Segment Start: Record set

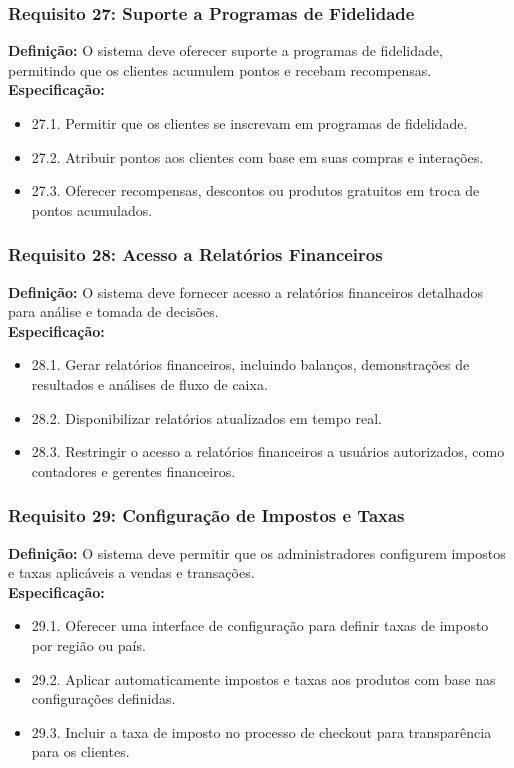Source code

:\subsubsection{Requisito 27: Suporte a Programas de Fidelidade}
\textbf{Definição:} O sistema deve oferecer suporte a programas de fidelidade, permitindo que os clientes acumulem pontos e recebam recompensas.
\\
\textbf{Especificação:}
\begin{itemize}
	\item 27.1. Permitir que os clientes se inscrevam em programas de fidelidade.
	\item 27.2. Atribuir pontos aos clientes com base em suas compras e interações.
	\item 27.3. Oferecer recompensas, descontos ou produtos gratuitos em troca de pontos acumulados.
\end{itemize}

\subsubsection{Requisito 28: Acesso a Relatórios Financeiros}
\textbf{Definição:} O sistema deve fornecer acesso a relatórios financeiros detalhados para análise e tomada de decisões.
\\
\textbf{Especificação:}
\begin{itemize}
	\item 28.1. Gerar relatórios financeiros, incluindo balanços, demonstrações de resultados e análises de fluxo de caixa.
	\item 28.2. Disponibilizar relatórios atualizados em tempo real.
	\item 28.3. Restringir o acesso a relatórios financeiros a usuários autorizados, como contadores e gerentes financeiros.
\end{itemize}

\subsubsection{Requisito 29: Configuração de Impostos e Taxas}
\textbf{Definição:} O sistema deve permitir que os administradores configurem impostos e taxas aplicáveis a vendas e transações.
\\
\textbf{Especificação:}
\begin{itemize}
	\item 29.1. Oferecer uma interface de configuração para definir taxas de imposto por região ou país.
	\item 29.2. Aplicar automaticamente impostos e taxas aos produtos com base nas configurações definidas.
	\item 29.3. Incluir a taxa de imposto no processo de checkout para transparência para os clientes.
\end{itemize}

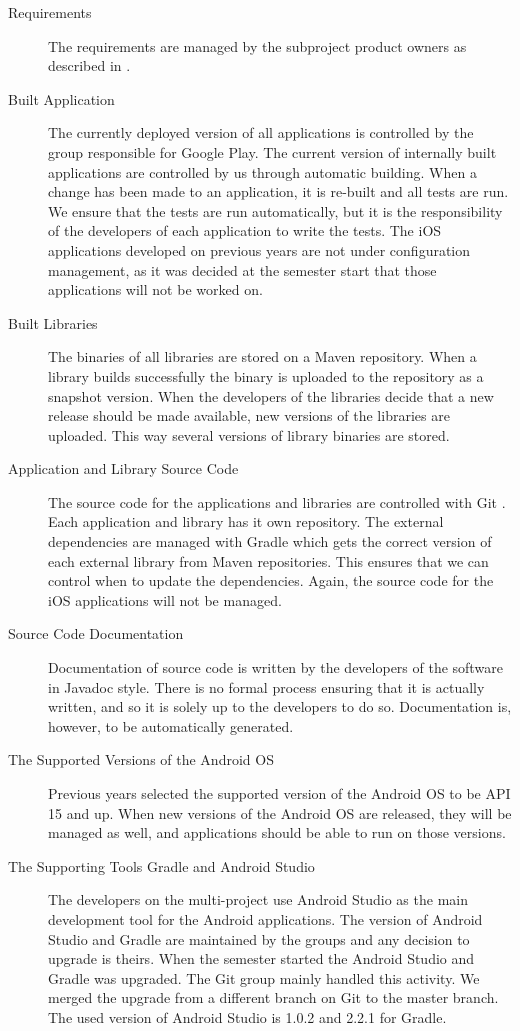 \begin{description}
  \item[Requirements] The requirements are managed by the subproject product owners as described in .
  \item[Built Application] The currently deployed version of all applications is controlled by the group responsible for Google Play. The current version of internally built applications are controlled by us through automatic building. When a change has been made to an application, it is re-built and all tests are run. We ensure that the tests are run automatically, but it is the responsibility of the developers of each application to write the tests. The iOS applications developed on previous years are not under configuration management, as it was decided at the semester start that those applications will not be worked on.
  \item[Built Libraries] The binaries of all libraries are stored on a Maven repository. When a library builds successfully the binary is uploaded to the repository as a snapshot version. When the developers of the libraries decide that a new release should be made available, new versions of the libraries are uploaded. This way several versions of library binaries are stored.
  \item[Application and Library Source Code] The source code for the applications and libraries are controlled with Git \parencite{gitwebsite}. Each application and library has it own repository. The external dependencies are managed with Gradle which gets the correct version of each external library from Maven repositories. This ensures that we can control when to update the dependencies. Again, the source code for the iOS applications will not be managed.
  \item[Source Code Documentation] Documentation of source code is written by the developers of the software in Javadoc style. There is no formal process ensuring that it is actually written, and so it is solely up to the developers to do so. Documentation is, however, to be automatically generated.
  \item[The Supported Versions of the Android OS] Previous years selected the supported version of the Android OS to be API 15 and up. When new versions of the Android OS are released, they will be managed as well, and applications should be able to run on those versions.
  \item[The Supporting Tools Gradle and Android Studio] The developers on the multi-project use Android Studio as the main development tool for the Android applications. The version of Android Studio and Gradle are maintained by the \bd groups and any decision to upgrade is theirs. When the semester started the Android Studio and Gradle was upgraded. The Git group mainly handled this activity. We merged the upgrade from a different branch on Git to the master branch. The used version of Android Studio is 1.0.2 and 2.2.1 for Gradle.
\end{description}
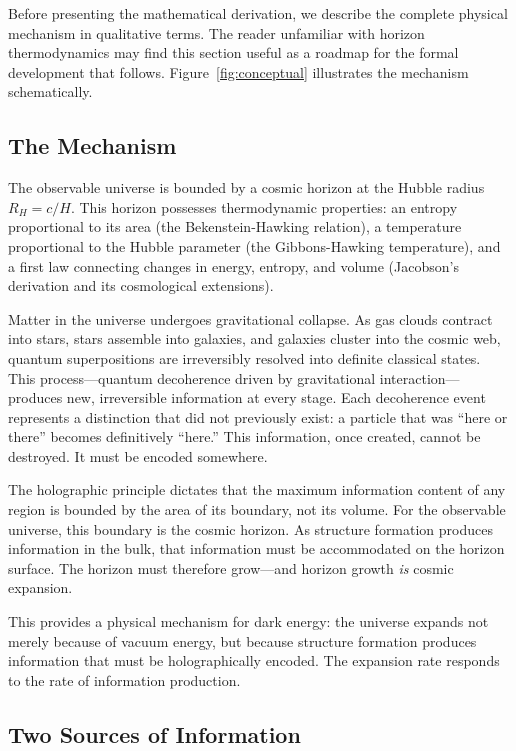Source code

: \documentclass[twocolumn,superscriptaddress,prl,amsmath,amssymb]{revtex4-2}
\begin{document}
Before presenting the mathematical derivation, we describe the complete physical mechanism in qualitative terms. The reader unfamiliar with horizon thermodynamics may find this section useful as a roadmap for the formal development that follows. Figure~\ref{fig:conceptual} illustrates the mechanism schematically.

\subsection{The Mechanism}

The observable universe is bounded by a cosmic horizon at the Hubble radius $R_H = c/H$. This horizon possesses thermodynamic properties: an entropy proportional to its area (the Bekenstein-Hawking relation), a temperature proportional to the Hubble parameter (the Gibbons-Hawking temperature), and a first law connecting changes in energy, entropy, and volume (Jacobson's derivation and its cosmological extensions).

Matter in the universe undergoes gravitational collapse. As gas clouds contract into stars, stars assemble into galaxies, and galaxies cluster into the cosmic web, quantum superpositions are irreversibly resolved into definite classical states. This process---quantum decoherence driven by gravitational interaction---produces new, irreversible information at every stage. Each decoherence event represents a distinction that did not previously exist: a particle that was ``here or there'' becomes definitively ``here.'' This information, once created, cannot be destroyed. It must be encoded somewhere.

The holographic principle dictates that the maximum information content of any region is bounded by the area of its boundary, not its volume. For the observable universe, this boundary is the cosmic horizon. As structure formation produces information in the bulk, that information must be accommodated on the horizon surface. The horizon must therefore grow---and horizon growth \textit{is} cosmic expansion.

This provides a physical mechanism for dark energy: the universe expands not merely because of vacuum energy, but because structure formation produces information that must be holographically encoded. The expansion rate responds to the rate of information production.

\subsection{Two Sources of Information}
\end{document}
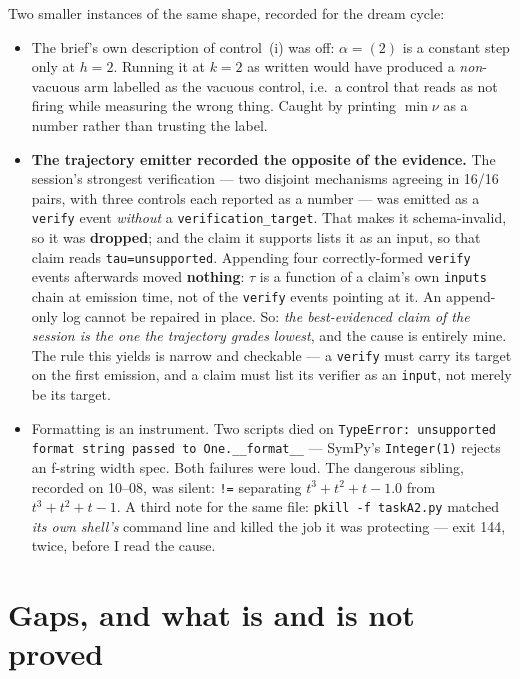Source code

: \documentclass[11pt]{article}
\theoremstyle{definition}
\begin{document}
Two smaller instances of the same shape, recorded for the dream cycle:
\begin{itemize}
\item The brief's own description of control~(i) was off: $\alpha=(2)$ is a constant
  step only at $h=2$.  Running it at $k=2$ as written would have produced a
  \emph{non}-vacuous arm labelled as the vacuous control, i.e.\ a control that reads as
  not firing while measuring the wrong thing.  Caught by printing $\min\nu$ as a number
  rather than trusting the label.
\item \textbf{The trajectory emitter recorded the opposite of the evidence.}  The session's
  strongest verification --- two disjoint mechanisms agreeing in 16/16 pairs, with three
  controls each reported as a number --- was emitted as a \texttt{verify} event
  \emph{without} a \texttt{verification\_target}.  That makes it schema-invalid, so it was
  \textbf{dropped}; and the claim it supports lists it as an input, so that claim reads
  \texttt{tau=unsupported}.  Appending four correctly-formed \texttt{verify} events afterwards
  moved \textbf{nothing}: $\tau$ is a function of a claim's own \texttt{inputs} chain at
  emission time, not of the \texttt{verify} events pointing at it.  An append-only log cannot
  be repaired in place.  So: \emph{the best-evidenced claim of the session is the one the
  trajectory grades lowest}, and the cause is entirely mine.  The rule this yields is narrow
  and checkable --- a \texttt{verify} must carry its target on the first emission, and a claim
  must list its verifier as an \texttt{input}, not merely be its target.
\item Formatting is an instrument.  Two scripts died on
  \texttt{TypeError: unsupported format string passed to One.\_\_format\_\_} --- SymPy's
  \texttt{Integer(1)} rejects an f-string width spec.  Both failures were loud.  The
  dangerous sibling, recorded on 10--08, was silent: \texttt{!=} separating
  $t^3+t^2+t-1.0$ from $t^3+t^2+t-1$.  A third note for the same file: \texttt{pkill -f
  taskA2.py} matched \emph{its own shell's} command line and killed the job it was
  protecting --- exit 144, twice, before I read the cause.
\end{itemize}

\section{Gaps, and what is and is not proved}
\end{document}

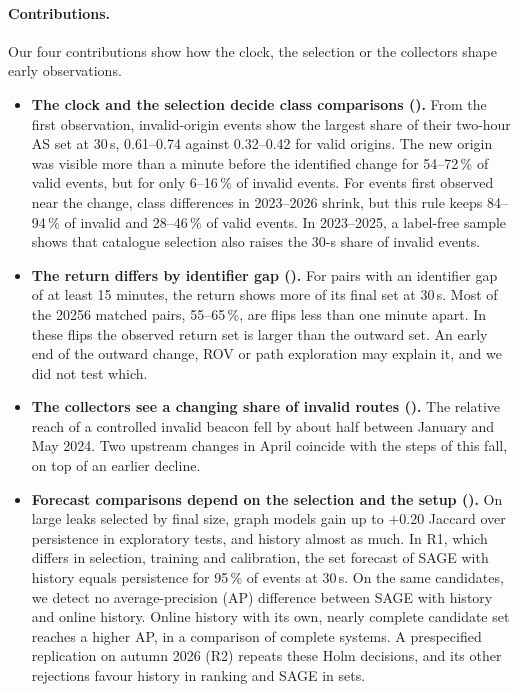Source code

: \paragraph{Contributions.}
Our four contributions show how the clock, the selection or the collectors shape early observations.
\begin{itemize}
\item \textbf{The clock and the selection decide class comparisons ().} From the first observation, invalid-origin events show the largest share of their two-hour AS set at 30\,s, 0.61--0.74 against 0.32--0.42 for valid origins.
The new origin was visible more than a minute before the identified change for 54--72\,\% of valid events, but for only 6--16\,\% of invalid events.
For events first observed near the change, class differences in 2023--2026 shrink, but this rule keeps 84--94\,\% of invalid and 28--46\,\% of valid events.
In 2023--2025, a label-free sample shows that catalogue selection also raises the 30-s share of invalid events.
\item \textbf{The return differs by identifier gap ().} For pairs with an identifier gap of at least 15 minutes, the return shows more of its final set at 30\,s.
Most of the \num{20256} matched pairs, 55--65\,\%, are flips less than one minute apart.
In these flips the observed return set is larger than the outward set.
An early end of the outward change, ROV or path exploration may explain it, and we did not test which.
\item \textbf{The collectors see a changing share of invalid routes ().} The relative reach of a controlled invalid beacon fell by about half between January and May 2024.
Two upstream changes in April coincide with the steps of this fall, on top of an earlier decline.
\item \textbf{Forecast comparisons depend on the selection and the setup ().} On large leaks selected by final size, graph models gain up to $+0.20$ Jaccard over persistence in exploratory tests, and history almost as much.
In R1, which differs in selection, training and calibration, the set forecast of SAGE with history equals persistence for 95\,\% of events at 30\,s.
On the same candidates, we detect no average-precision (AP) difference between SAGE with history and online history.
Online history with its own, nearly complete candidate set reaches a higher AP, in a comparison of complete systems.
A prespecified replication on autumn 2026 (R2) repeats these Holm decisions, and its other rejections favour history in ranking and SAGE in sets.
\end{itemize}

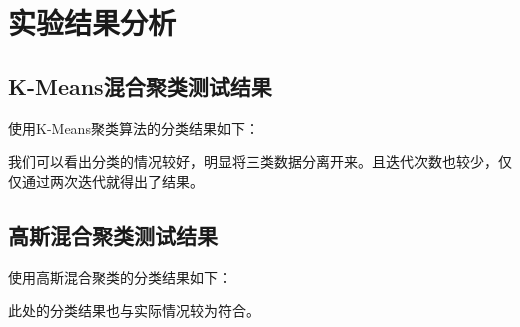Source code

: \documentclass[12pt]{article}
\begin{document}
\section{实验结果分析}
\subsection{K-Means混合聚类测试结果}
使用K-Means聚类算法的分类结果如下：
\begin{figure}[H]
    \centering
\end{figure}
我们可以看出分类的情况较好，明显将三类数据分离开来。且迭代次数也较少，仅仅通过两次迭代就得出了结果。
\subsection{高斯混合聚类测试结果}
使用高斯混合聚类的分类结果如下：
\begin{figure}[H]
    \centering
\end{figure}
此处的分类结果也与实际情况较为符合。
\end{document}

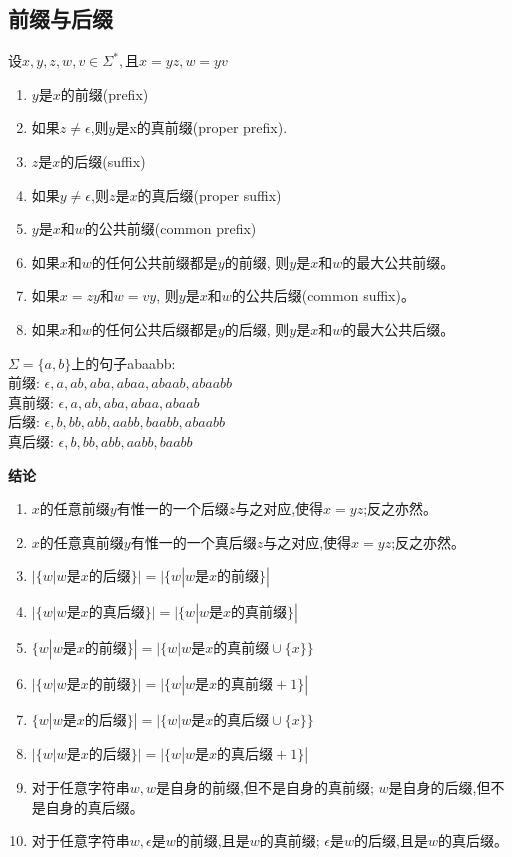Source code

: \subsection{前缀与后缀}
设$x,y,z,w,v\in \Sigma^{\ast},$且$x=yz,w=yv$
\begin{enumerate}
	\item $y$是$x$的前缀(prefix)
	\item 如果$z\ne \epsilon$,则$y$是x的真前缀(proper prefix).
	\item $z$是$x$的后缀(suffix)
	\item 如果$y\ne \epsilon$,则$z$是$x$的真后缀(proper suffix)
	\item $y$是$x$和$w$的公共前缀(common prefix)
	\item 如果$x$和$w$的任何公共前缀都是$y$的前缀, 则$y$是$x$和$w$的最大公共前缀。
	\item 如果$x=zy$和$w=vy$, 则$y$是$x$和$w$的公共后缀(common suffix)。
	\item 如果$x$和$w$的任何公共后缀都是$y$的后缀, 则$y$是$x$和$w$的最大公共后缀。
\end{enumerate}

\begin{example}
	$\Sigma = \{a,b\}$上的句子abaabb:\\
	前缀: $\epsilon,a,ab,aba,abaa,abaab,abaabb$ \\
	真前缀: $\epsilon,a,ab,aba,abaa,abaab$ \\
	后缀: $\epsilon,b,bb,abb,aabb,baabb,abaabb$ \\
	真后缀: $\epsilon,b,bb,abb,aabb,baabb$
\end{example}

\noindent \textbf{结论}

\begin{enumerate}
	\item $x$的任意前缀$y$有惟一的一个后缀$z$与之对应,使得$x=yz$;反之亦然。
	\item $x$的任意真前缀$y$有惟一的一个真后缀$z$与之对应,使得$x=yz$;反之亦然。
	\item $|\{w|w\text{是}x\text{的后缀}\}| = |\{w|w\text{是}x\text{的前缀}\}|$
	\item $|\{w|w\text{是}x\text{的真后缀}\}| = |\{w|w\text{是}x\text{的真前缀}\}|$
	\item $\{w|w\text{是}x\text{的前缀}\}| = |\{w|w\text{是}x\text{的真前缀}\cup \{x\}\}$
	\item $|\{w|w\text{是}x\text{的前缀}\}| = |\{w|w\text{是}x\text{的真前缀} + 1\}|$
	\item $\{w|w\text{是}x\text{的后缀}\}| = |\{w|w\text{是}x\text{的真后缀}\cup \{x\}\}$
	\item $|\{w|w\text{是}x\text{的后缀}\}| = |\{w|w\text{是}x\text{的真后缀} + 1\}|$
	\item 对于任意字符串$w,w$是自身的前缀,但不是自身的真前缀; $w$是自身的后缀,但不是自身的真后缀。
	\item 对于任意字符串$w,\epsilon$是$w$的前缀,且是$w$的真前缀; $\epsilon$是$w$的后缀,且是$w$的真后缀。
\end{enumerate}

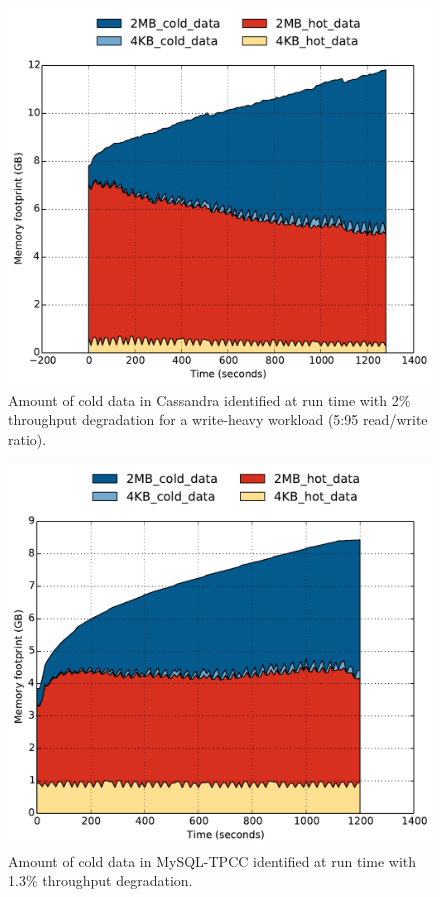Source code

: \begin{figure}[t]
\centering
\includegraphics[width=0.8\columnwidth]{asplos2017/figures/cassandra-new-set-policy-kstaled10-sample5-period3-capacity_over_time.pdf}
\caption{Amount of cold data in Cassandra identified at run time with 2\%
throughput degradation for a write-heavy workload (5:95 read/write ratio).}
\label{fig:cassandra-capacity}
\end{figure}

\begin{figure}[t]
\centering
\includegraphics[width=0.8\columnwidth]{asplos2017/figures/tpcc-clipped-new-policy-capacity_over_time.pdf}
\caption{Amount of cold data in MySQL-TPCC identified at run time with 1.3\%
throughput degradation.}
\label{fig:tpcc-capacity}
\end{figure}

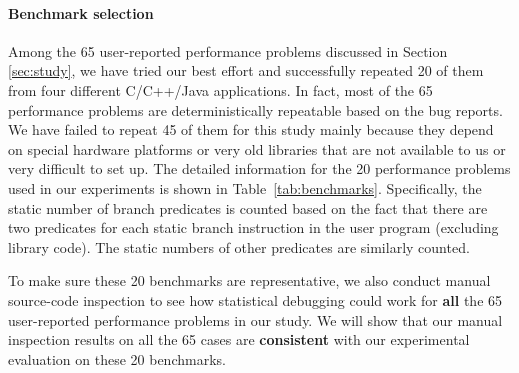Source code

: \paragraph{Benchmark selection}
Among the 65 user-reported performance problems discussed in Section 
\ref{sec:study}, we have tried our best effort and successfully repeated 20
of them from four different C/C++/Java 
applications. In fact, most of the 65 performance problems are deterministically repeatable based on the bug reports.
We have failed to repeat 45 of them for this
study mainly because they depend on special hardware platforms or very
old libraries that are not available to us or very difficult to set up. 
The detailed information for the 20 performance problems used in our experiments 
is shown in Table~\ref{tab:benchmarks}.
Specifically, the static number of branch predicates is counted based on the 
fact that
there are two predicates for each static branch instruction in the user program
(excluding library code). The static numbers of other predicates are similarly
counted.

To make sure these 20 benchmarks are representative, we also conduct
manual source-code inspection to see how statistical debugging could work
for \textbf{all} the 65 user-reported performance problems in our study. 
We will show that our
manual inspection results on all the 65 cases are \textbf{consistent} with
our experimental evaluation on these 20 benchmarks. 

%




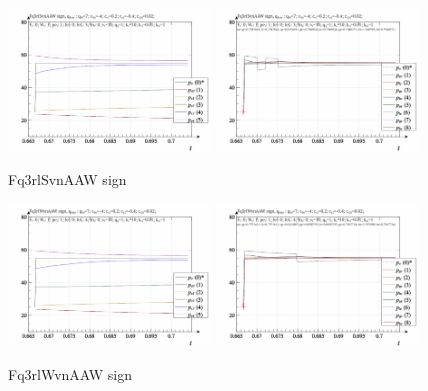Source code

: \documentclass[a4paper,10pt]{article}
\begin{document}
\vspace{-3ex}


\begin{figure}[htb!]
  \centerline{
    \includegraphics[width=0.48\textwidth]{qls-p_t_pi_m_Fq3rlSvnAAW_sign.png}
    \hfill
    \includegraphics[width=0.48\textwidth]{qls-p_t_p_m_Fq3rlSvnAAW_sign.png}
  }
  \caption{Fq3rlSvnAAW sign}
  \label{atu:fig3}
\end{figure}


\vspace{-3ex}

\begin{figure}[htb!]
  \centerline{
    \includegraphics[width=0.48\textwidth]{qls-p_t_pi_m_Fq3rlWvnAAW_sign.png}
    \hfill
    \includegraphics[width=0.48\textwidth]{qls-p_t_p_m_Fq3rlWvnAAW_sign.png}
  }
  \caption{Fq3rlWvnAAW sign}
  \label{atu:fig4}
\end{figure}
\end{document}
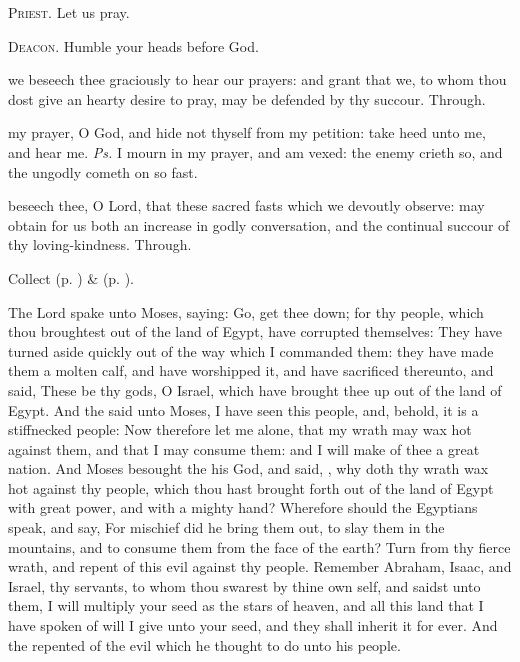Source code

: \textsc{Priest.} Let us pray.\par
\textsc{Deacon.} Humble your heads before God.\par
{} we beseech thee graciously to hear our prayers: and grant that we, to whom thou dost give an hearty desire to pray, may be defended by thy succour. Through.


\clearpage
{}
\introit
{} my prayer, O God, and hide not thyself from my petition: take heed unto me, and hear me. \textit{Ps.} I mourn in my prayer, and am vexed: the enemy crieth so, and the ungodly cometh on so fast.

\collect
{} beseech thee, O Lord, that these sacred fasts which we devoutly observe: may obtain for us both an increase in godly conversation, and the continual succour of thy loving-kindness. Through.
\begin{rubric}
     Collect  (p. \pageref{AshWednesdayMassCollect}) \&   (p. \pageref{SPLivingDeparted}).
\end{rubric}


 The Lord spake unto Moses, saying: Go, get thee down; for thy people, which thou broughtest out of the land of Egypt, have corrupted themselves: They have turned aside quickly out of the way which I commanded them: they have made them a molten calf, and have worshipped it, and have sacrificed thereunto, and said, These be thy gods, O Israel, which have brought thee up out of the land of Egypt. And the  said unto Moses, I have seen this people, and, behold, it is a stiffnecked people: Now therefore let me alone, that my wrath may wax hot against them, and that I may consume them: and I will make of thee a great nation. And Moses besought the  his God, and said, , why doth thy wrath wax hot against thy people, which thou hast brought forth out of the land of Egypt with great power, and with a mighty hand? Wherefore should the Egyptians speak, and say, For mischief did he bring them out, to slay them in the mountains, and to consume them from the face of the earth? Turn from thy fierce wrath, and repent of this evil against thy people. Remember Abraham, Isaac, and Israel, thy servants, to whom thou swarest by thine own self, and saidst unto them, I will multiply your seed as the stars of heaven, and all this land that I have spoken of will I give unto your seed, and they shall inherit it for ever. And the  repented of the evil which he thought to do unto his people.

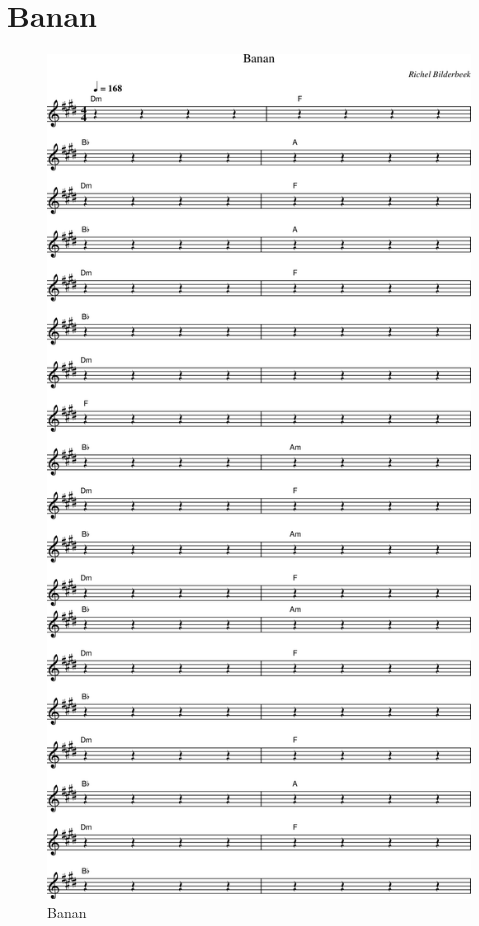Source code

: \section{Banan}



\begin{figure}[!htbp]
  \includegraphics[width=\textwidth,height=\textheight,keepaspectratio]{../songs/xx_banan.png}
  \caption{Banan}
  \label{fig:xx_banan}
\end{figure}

Segment End: Record set

*What you need to do*
Word for word, write out the lines above running from the one with "yields is narrow" up to and including the one with "In 2023--2025, a". Drop any picture.

*Written solution*
  trajectory grades lowest}, and the cause is entirely mine.  The rule this yields is narrow
  and checkable --- a \texttt{verify} must carry its target on the first emission, and a claim
  must list its verifier as an \texttt{input}, not merely be its target.
\item Formatting is an instrument.  Two scripts died on
  \texttt{TypeError: unsupported format string passed to One.\_\_format\_\_} --- SymPy's
  \texttt{Integer(1)} rejects an f-string width spec.  Both failures were loud.  The
  dangerous sibling, recorded on 10--08, was silent: \texttt{!=} separating
  $t^3+t^2+t-1.0$ from $t^3+t^2+t-1$.  A third note for the same file: \texttt{pkill -f
  taskA2.py} matched \emph{its own shell's} command line and killed the job it was
  protecting --- exit 144, twice, before I read the cause.
\end{itemize}

\section{Gaps, and what is and is not proved}
\end{document}

Source code

: \paragraph{Contributions.}
Our four contributions show how the clock, the selection or the collectors shape early observations.
\begin{itemize}
\item \textbf{The clock and the selection decide class comparisons ().} From the first observation, invalid-origin events show the largest share of their two-hour AS set at 30\,s, 0.61--0.74 against 0.32--0.42 for valid origins.
The new origin was visible more than a minute before the identified change for 54--72\,\% of valid events, but for only 6--16\,\% of invalid events.
For events first observed near the change, class differences in 2023--2026 shrink, but this rule keeps 84--94\,\% of invalid and 28--46\,\% of valid events.
In 2023--2025, a label-free sample shows that catalogue selection also raises the 30-s share of invalid events.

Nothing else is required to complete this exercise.